Stored data entries:
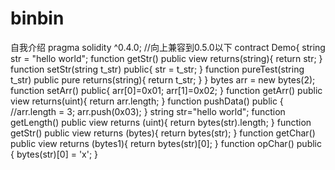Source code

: # binbin
自我介绍
pragma solidity ^0.4.0;	//向上兼容到0.5.0以下
contract Demo{
    string str = "hello world";
    function getStr() public view returns(string){
        return str;
    }
    function setStr(string  t_str) public{
        str = t_str;
    }
    function pureTest(string t_str) public  pure returns(string){
        return t_str;
    }
}
    bytes arr = new bytes(2);
    function setArr() public{
        arr[0]=0x01;   arr[1]=0x02;
    }
    function getArr() public view returns(uint){
        return arr.length;
    } 
    function pushData() public {
        //arr.length = 3;
        arr.push(0x03);
    }
	string str="hello world";
    function getLength() public view returns (uint){
        return bytes(str).length;
    }
    function getStr() public view returns (bytes){
        return bytes(str);
    }
    function getChar() public view returns (bytes1){
        return bytes(str)[0];
    }
    function opChar() public {
        bytes(str)[0] = 'x';
    }

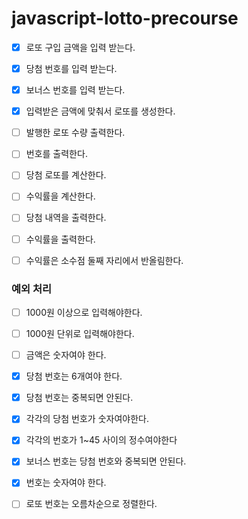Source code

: # javascript-lotto-precourse

- [x] 로또 구입 금액을 입력 받는다.

- [x] 당첨 번호를 입력 받는다.

- [x] 보너스 번호를 입력 받는다.

- [x] 입력받은 금액에 맞춰서 로또를 생성한다.

- [ ] 발행한 로또 수량 출력한다.

- [ ] 번호를 출력한다.

- [ ] 당첨 로또를 계산한다.

- [ ] 수익률을 계산한다.

- [ ] 당첨 내역을 출력한다.

- [ ] 수익률을 출력한다.

- [ ] 수익률은 소수점 둘째 자리에서 반올림한다.

### 예외 처리

- [ ] 1000원 이상으로 입력해야한다.

- [ ] 1000원 단위로 입력해야한다.

- [ ] 금액은 숫자여야 한다.

- [x] 당첨 번호는 6개여야 한다.

- [x] 당첨 번호는 중복되면 안된다.

- [x] 각각의 당첨 번호가 숫자여야한다.

- [x] 각각의 번호가 1~45 사이의 정수여야한다

- [x] 보너스 번호는 당첨 번호와 중복되면 안된다.

- [x] 번호는 숫자여야 한다.

- [ ] 로또 번호는 오름차순으로 정렬한다.
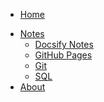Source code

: 
- [Home](/)
<!-- - [SideBar](./_sidebar.md) -->
<!-- - [Playground](./playground.md) -->
- [Notes](./notes/)
    - [Docsify Notes](./notes/docsify.md)
    - [GitHub Pages](./notes/Github-Pages.md)
    - [Git](./notes/git.md)
    - [SQL](./notes/sql.md)
- [About](./about.md)
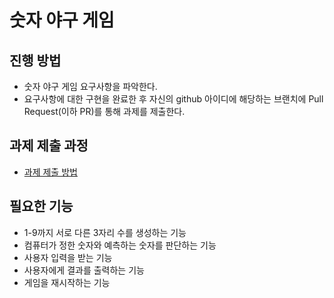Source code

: # 숫자 야구 게임
## 진행 방법
* 숫자 야구 게임 요구사항을 파악한다.
* 요구사항에 대한 구현을 완료한 후 자신의 github 아이디에 해당하는 브랜치에 Pull Request(이하 PR)를 통해 과제를 제출한다.

## 과제 제출 과정
* [과제 제출 방법](https://github.com/next-step/nextstep-docs/tree/master/precourse)

## 필요한 기능
- 1-9까지 서로 다른 3자리 수를 생성하는 기능
- 컴퓨터가 정한 숫자와 예측하는 숫자를 판단하는 기능
- 사용자 입력을 받는 기능
- 사용자에게 결과를 출력하는 기능
- 게임을 재시작하는 기능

Work task
Please transcribe every record above exactly as written, leaving out the pictures.

Answer section
Source code

: # binbin
自我介绍
pragma solidity ^0.4.0;	//向上兼容到0.5.0以下
contract Demo{
    string str = "hello world";
    function getStr() public view returns(string){
        return str;
    }
    function setStr(string  t_str) public{
        str = t_str;
    }
    function pureTest(string t_str) public  pure returns(string){
        return t_str;
    }
}
    bytes arr = new bytes(2);
    function setArr() public{
        arr[0]=0x01;   arr[1]=0x02;
    }
    function getArr() public view returns(uint){
        return arr.length;
    } 
    function pushData() public {
        //arr.length = 3;
        arr.push(0x03);
    }
	string str="hello world";
    function getLength() public view returns (uint){
        return bytes(str).length;
    }
    function getStr() public view returns (bytes){
        return bytes(str);
    }
    function getChar() public view returns (bytes1){
        return bytes(str)[0];
    }
    function opChar() public {
        bytes(str)[0] = 'x';
    }

Source code

: # javascript-lotto-precourse

- [x] 로또 구입 금액을 입력 받는다.

- [x] 당첨 번호를 입력 받는다.

- [x] 보너스 번호를 입력 받는다.

- [x] 입력받은 금액에 맞춰서 로또를 생성한다.

- [ ] 발행한 로또 수량 출력한다.

- [ ] 번호를 출력한다.

- [ ] 당첨 로또를 계산한다.

- [ ] 수익률을 계산한다.

- [ ] 당첨 내역을 출력한다.

- [ ] 수익률을 출력한다.

- [ ] 수익률은 소수점 둘째 자리에서 반올림한다.

### 예외 처리

- [ ] 1000원 이상으로 입력해야한다.

- [ ] 1000원 단위로 입력해야한다.

- [ ] 금액은 숫자여야 한다.

- [x] 당첨 번호는 6개여야 한다.

- [x] 당첨 번호는 중복되면 안된다.

- [x] 각각의 당첨 번호가 숫자여야한다.

- [x] 각각의 번호가 1~45 사이의 정수여야한다

- [x] 보너스 번호는 당첨 번호와 중복되면 안된다.

- [x] 번호는 숫자여야 한다.

- [ ] 로또 번호는 오름차순으로 정렬한다.
Source code

: 
- [Home](/)
<!-- - [SideBar](./_sidebar.md) -->
<!-- - [Playground](./playground.md) -->
- [Notes](./notes/)
    - [Docsify Notes](./notes/docsify.md)
    - [GitHub Pages](./notes/Github-Pages.md)
    - [Git](./notes/git.md)
    - [SQL](./notes/sql.md)
- [About](./about.md)
Source code

: # 숫자 야구 게임
## 진행 방법
* 숫자 야구 게임 요구사항을 파악한다.
* 요구사항에 대한 구현을 완료한 후 자신의 github 아이디에 해당하는 브랜치에 Pull Request(이하 PR)를 통해 과제를 제출한다.

## 과제 제출 과정
* [과제 제출 방법](https://github.com/next-step/nextstep-docs/tree/master/precourse)

## 필요한 기능
- 1-9까지 서로 다른 3자리 수를 생성하는 기능
- 컴퓨터가 정한 숫자와 예측하는 숫자를 판단하는 기능
- 사용자 입력을 받는 기능
- 사용자에게 결과를 출력하는 기능
- 게임을 재시작하는 기능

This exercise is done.